Task - When the string "print" appears in a line of the records, show the whole line.

=== Exercise material ===

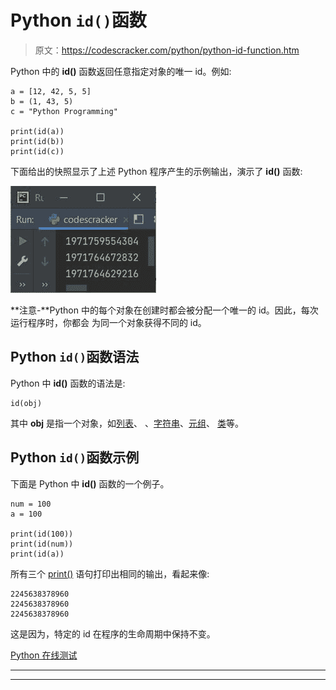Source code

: # Python `id()`函数

> 原文：<https://codescracker.com/python/python-id-function.htm>

Python 中的 **id()** 函数返回任意指定对象的唯一 id。例如:

```
a = [12, 42, 5, 5]
b = (1, 43, 5)
c = "Python Programming"

print(id(a))
print(id(b))
print(id(c))
```

下面给出的快照显示了上述 Python 程序产生的示例输出，演示了 **id()** 函数:

![python id function](img/a3c8dff1a0dd35dbbb9a8b8ab791f655.png)

**注意-**Python 中的每个对象在创建时都会被分配一个唯一的 id。因此，每次运行程序时，你都会 为同一个对象获得不同的 id。

## Python `id()`函数语法

Python 中 **id()** 函数的语法是:

```
id(obj)
```

其中 **obj** 是指一个对象，如[列表](/python/python-lists.htm)、 、[字符串](/python/python-strings.htm)、[元组](/python/python-tuples.htm)、 [类](/python/python-classes-objects.htm)等。

## Python `id()`函数示例

下面是 Python 中 **id()** 函数的一个例子。

```
num = 100
a = 100

print(id(100))
print(id(num))
print(id(a))
```

所有三个 [print()](/python/python-print-statement.htm) 语句打印出相同的输出，看起来像:

```
2245638378960
2245638378960
2245638378960
```

这是因为，特定的 id 在程序的生命周期中保持不变。

[Python 在线测试](/exam/showtest.php?subid=10)

* * *

* * *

===

Written response -
print(id(a))
print(id(b))
print(id(c))
print(id(100))
print(id(num))
print(id(a))
所有三个 [print()](/python/python-print-statement.htm) 语句打印出相同的输出，看起来像:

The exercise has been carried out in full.